• [What you will do]:
Please return only the lines from the one holding "b) Choose the" through the one holding "a) Order the", exactly as they appear in the records below, both ends included.

• [Data to use]:
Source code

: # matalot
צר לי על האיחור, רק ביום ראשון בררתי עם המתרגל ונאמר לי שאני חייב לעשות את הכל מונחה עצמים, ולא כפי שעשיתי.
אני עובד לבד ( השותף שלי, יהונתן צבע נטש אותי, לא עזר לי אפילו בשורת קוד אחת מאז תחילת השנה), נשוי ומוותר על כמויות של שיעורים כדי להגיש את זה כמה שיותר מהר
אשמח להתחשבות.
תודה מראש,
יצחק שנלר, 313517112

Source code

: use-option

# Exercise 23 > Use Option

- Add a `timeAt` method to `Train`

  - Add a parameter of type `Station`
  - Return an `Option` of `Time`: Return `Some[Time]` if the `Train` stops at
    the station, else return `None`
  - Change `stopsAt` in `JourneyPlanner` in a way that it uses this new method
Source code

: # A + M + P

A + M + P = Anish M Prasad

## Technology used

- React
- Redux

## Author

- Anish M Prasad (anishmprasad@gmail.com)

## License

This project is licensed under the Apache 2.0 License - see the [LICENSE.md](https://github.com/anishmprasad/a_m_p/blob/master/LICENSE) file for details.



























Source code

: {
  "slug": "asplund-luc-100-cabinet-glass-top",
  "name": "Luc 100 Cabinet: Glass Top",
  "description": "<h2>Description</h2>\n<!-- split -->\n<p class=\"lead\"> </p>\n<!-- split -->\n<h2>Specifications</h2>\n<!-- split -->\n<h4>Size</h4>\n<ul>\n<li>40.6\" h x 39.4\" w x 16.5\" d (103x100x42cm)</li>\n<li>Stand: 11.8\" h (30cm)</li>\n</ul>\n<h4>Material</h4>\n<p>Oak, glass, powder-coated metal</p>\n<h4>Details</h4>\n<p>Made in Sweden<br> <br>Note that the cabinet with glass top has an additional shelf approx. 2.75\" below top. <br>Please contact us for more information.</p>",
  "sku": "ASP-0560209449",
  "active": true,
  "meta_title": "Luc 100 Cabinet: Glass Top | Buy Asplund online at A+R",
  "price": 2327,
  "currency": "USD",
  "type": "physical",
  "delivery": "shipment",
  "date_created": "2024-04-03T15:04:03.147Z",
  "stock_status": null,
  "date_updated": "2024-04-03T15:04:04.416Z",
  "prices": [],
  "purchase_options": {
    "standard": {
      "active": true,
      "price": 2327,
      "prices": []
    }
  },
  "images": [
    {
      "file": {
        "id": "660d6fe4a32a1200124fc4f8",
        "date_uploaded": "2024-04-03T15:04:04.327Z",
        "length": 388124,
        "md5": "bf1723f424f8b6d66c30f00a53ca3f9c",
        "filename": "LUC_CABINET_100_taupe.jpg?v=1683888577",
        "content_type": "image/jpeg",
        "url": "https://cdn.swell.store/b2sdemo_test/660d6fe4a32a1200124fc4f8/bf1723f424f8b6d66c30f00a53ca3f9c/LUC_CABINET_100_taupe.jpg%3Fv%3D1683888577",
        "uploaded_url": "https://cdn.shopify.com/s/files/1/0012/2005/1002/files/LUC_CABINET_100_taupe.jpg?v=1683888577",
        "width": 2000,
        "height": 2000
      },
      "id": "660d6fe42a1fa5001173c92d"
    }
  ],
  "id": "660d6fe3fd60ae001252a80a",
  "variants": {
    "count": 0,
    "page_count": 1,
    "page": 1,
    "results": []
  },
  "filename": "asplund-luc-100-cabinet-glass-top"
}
...
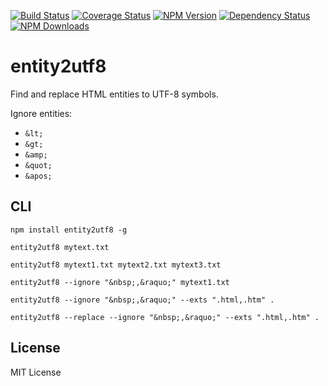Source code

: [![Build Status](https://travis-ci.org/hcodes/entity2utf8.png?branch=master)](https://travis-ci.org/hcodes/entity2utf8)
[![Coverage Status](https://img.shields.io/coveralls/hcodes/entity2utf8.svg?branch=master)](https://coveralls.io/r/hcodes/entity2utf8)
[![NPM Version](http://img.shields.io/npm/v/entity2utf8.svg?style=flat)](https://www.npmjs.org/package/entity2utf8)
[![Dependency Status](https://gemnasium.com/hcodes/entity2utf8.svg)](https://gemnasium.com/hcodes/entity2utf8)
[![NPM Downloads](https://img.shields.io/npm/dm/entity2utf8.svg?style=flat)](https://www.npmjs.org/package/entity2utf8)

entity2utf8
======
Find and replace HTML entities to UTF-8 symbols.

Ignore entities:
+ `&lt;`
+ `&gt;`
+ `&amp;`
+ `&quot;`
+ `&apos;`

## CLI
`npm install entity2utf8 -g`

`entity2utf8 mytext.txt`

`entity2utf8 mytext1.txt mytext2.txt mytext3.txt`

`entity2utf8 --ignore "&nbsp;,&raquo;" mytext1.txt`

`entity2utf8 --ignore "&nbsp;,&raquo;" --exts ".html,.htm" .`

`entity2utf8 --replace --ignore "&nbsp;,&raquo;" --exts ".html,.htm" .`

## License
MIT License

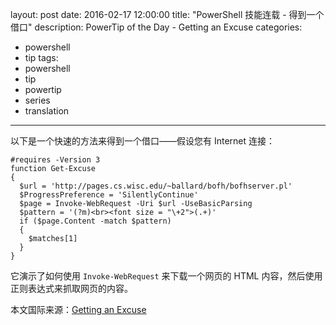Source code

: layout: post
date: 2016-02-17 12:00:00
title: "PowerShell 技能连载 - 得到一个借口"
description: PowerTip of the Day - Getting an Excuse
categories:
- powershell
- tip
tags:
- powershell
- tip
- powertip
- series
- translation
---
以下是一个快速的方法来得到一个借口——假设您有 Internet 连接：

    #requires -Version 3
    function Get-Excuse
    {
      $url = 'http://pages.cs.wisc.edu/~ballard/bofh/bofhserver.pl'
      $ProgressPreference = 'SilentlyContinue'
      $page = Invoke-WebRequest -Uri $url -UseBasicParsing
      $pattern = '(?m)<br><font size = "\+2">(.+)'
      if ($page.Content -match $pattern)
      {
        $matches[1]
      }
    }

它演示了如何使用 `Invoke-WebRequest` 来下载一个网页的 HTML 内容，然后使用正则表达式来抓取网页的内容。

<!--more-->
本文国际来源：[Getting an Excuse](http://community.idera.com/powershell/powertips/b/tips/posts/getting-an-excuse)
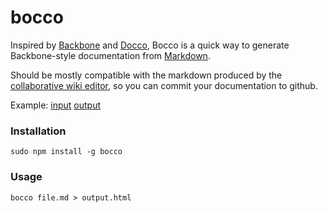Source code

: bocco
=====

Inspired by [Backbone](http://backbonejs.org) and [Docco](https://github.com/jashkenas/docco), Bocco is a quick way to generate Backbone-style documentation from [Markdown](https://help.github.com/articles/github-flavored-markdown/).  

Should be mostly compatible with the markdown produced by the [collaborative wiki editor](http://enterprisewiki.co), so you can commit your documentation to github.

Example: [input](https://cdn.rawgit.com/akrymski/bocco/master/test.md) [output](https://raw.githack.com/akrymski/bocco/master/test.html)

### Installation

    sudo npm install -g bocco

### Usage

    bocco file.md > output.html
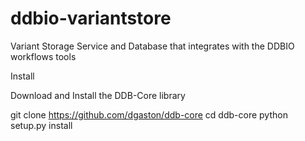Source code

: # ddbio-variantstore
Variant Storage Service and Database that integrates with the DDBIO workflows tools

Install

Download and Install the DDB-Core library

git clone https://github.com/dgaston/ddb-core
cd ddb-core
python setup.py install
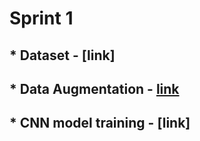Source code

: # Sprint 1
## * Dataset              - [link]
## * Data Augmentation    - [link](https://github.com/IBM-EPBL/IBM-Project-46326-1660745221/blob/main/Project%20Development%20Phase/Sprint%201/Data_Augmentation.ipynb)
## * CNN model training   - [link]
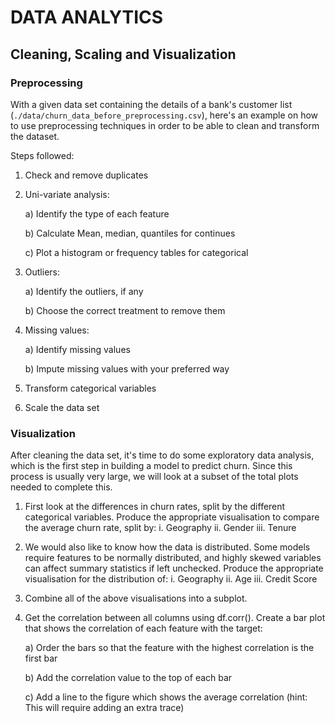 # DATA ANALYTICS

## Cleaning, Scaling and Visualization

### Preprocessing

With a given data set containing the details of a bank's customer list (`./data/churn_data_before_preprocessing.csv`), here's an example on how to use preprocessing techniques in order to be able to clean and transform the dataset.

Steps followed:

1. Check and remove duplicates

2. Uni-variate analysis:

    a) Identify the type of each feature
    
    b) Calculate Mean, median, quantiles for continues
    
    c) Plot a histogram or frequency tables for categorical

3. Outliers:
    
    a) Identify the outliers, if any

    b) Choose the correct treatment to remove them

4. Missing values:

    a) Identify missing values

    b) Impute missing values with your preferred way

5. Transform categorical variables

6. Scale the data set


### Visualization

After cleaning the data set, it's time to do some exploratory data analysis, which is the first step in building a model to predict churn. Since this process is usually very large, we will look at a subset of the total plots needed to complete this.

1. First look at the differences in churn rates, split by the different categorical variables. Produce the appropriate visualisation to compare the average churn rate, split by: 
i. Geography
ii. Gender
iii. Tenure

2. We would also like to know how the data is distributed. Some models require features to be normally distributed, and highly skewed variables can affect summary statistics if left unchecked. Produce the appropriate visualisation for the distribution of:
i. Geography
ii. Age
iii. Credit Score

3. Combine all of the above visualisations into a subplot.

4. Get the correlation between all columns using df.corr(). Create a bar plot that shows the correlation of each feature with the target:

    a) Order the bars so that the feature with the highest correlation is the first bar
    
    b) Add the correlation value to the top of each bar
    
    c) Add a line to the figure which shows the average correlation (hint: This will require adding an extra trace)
...
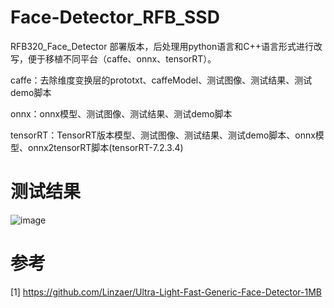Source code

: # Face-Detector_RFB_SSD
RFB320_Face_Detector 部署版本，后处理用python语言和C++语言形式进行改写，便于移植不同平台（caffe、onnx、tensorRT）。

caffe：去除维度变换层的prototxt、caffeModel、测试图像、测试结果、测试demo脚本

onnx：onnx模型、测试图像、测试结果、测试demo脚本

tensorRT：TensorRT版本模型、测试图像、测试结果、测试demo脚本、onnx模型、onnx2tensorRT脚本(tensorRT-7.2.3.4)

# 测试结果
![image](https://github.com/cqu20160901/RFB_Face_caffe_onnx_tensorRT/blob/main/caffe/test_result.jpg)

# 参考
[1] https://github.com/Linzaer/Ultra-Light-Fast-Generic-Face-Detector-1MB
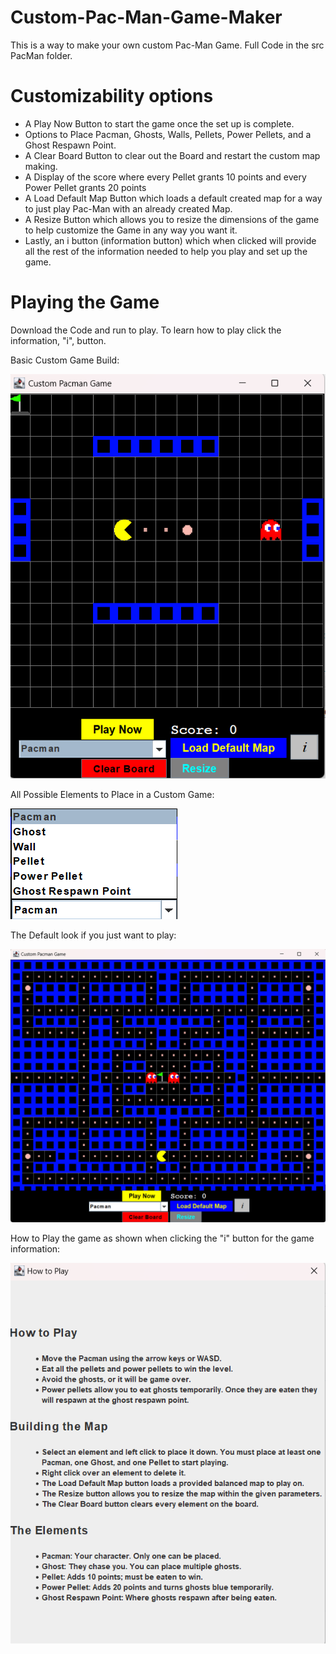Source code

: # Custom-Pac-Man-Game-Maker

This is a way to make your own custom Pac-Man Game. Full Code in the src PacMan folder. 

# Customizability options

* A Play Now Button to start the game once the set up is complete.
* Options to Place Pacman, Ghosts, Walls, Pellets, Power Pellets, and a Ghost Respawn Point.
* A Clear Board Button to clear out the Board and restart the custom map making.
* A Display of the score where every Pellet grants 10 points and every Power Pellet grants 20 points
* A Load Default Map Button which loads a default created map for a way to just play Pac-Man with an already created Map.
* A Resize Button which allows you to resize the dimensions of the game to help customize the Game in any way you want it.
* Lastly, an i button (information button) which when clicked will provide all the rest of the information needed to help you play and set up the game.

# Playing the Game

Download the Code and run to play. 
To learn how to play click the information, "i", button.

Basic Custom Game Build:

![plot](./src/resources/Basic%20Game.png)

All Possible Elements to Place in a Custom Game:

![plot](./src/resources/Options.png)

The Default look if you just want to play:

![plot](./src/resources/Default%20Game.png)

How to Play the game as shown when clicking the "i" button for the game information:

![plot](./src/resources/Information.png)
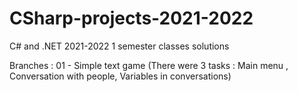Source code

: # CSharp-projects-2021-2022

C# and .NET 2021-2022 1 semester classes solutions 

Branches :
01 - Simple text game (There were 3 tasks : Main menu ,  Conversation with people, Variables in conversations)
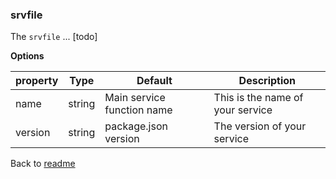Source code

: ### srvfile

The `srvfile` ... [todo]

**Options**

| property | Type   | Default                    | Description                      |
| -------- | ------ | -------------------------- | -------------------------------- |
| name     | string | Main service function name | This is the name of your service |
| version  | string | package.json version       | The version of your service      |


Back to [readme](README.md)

• [Output of the task]:
    b) Choose the correct treatment to remove them

4. Missing values:

    a) Identify missing values

    b) Impute missing values with your preferred way

5. Transform categorical variables

6. Scale the data set


### Visualization

After cleaning the data set, it's time to do some exploratory data analysis, which is the first step in building a model to predict churn. Since this process is usually very large, we will look at a subset of the total plots needed to complete this.

1. First look at the differences in churn rates, split by the different categorical variables. Produce the appropriate visualisation to compare the average churn rate, split by: 
i. Geography
ii. Gender
iii. Tenure

2. We would also like to know how the data is distributed. Some models require features to be normally distributed, and highly skewed variables can affect summary statistics if left unchecked. Produce the appropriate visualisation for the distribution of:
i. Geography
ii. Age
iii. Credit Score

3. Combine all of the above visualisations into a subplot.

4. Get the correlation between all columns using df.corr(). Create a bar plot that shows the correlation of each feature with the target:

    a) Order the bars so that the feature with the highest correlation is the first bar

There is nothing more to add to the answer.